Impatiently, Tonkee pulls her hand back and waves Hjarka’s hand out of the way, and the letters flatten and shrink back into quiescence along the plinth edge. “There’s no barrier, though. Usually in a deadciv artifact—an artifact from this civilization—anything truly dangerous is sealed off in some way. There’s either a physical barrier, or evidence that there was once a barrier that’s failed with time. If they really didn’t want you to touch something, you either didn’t touch it or you’d have to work pretty damned hard to touch it. This? Just a warning. I don’t know what that means.”
“Can you actually touch those things?” You reach toward one of the bits of iron, ignoring the warning this time when it springs up. Tonkee hisses at you so sharply that you jerk back like a child caught doing something you weren’t supposed to.
“I said don’t rusting touch! What’s wrong with you?” You clench your jaw, but you deserved that, too, and you’re too much a mother to deny it.
“How long have you been coming in here?” Ykka’s crouched next to Tonkee’s sleeping pallet.

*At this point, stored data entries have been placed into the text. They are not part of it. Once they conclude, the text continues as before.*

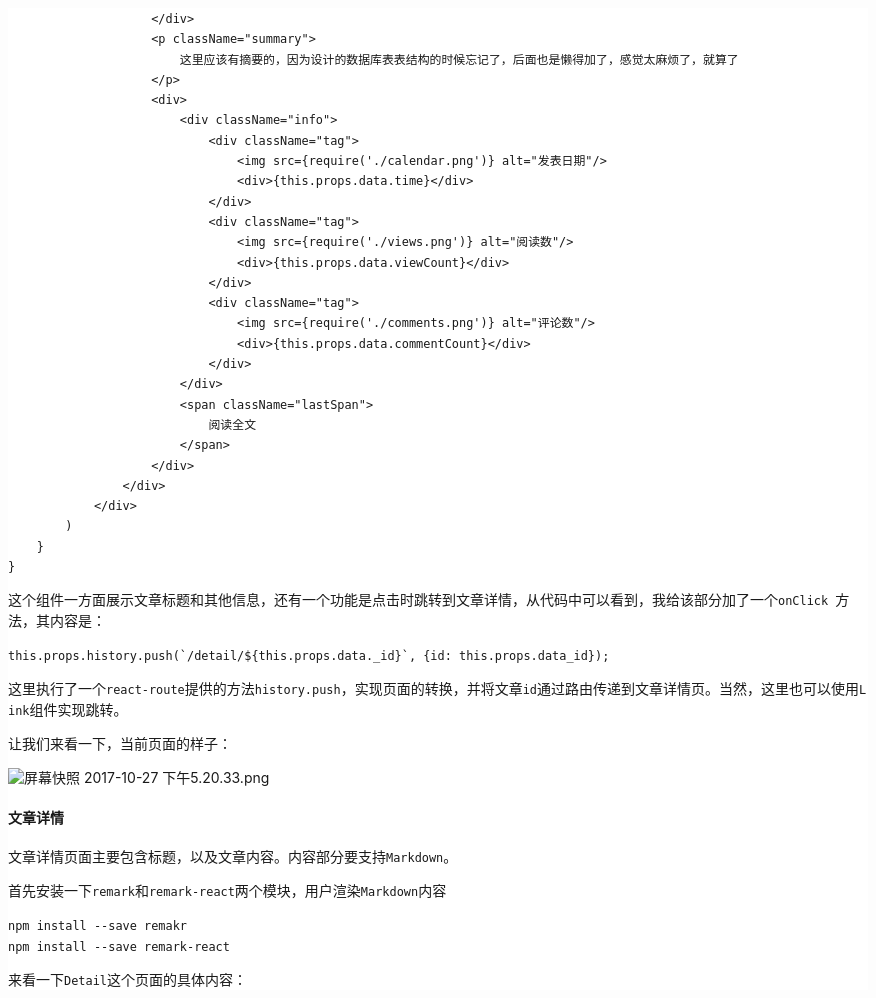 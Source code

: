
 ```
                    </div>
                    <p className="summary">
                        这里应该有摘要的，因为设计的数据库表表结构的时候忘记了，后面也是懒得加了，感觉太麻烦了，就算了
                    </p>
                    <div>
                        <div className="info">
                            <div className="tag">
                                <img src={require('./calendar.png')} alt="发表日期"/>
                                <div>{this.props.data.time}</div>
                            </div>
                            <div className="tag">
                                <img src={require('./views.png')} alt="阅读数"/>
                                <div>{this.props.data.viewCount}</div>
                            </div>
                            <div className="tag">
                                <img src={require('./comments.png')} alt="评论数"/>
                                <div>{this.props.data.commentCount}</div>
                            </div>
                        </div>
                        <span className="lastSpan">
                            阅读全文
                        </span>
                    </div>
                </div>
            </div>
        )
    }
}
```

这个组件一方面展示文章标题和其他信息，还有一个功能是点击时跳转到文章详情，从代码中可以看到，我给该部分加了一个`onClick `方法，其内容是：

```
this.props.history.push(`/detail/${this.props.data._id}`, {id: this.props.data_id});
```

这里执行了一个`react-route`提供的方法`history.push`，实现页面的转换，并将文章`id`通过路由传递到文章详情页。当然，这里也可以使用`Link`组件实现跳转。

让我们来看一下，当前页面的样子：

![屏幕快照 2017-10-27 下午5.20.33.png](http://upload-images.jianshu.io/upload_images/1224641-966870600fc1fa48.png?imageMogr2/auto-orient/strip%7CimageView2/2/w/1240)

#### 文章详情

文章详情页面主要包含标题，以及文章内容。内容部分要支持`Markdown`。

首先安装一下`remark`和`remark-react`两个模块，用户渲染`Markdown`内容

```
npm install --save remakr
npm install --save remark-react
```

来看一下`Detail`这个页面的具体内容：
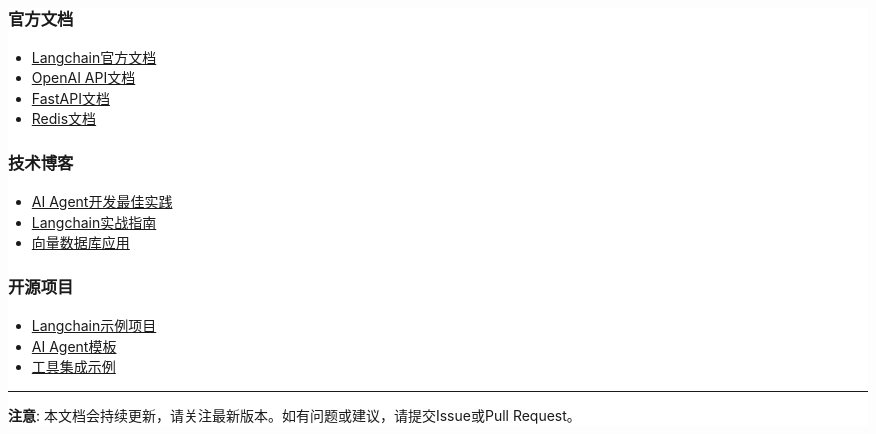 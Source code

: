 ### 官方文档
- [Langchain官方文档](https://python.langchain.com/)
- [OpenAI API文档](https://platform.openai.com/docs)
- [FastAPI文档](https://fastapi.tiangolo.com/)
- [Redis文档](https://redis.io/documentation)

### 技术博客
- [AI Agent开发最佳实践](https://example.com)
- [Langchain实战指南](https://example.com)
- [向量数据库应用](https://example.com)

### 开源项目
- [Langchain示例项目](https://github.com/langchain-ai/langchain)
- [AI Agent模板](https://github.com/example/ai-agent-template)
- [工具集成示例](https://github.com/example/tools-integration)

---

**注意**: 本文档会持续更新，请关注最新版本。如有问题或建议，请提交Issue或Pull Request。
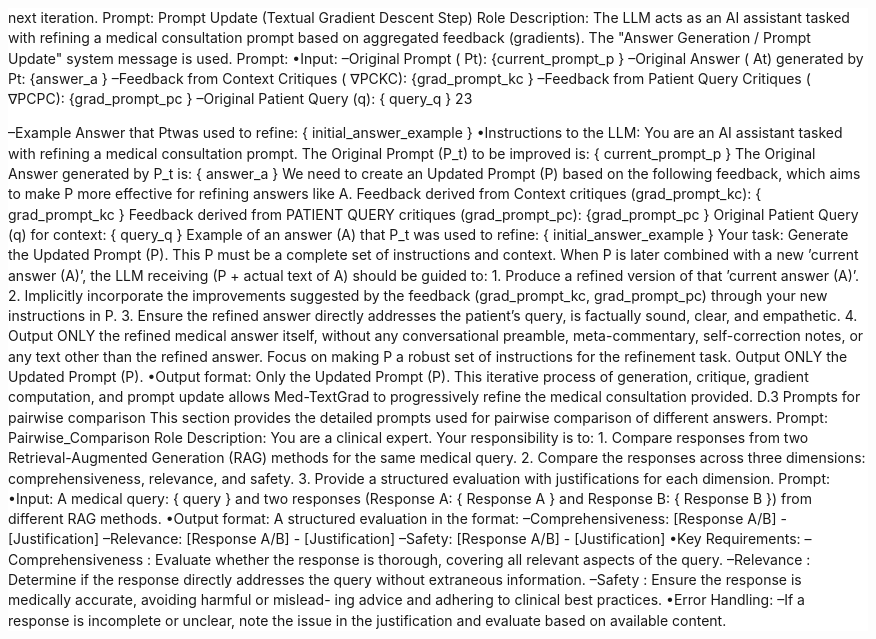 next iteration.
Prompt: Prompt Update (Textual Gradient Descent Step)
Role Description: The LLM acts as an AI assistant tasked with refining a medical consultation
prompt based on aggregated feedback (gradients). The "Answer Generation / Prompt Update"
system message is used.
Prompt:
•Input:
–Original Prompt ( Pt): {current_prompt_p }
–Original Answer ( At) generated by Pt: {answer_a }
–Feedback from Context Critiques ( ∇PCKC): {grad_prompt_kc }
–Feedback from Patient Query Critiques ( ∇PCPC): {grad_prompt_pc }
–Original Patient Query (q): { query_q }
23

–Example Answer that Ptwas used to refine: { initial_answer_example }
•Instructions to the LLM: You are an AI assistant tasked with refining a medical
consultation prompt.
The Original Prompt (P_t) to be improved is: { current_prompt_p }
The Original Answer generated by P_t is: { answer_a }
We need to create an Updated Prompt (P) based on the following feedback, which
aims to make P more effective for refining answers like A. Feedback derived from
Context critiques (grad_prompt_kc): { grad_prompt_kc }
Feedback derived from PATIENT QUERY critiques (grad_prompt_pc):
{grad_prompt_pc }
Original Patient Query (q) for context: { query_q } Example of an answer (A) that
P_t was used to refine: { initial_answer_example }
Your task: Generate the Updated Prompt (P). This P must be a complete set of
instructions and context. When P is later combined with a new ’current answer (A)’,
the LLM receiving (P + actual text of A) should be guided to: 1. Produce a refined
version of that ’current answer (A)’. 2. Implicitly incorporate the improvements
suggested by the feedback (grad_prompt_kc, grad_prompt_pc) through your new
instructions in P. 3. Ensure the refined answer directly addresses the patient’s query,
is factually sound, clear, and empathetic. 4. Output ONLY the refined medical answer
itself, without any conversational preamble, meta-commentary, self-correction notes,
or any text other than the refined answer.
Focus on making P a robust set of instructions for the refinement task.
Output ONLY the Updated Prompt (P).
•Output format: Only the Updated Prompt (P).
This iterative process of generation, critique, gradient computation, and prompt update allows
Med-TextGrad to progressively refine the medical consultation provided.
D.3 Prompts for pairwise comparison
This section provides the detailed prompts used for pairwise comparison of different answers.
Prompt: Pairwise_Comparison
Role Description: You are a clinical expert. Your responsibility is to: 1. Compare responses
from two Retrieval-Augmented Generation (RAG) methods for the same medical query. 2.
Compare the responses across three dimensions: comprehensiveness, relevance, and safety. 3.
Provide a structured evaluation with justifications for each dimension.
Prompt:
•Input: A medical query: { query } and two responses (Response A: { Response A }
and Response B: { Response B }) from different RAG methods.
•Output format: A structured evaluation in the format:
–Comprehensiveness: [Response A/B] - [Justification]
–Relevance: [Response A/B] - [Justification]
–Safety: [Response A/B] - [Justification]
•Key Requirements:
–Comprehensiveness : Evaluate whether the response is thorough, covering all
relevant aspects of the query.
–Relevance : Determine if the response directly addresses the query without
extraneous information.
–Safety : Ensure the response is medically accurate, avoiding harmful or mislead-
ing advice and adhering to clinical best practices.
•Error Handling:
–If a response is incomplete or unclear, note the issue in the justification and
evaluate based on available content.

Tonkee’s staring down at the iron bits, and at first you think she hasn’t heard Ykka; she doesn’t answer for a long moment. There is a look on her face that you’re starting not to like. You can’t say you really know her any more now than you did when you were a grit, but you do know that she isn’t the grim sort. That she is grim now, the tightened muscle along her jawline making it stand out more than you know she likes, is a very bad sign. She’s up to something. She says to Ykka, “A week. But I only moved in three days ago. I think. I lost track.” She rubs her eyes. “I haven’t slept a lot.”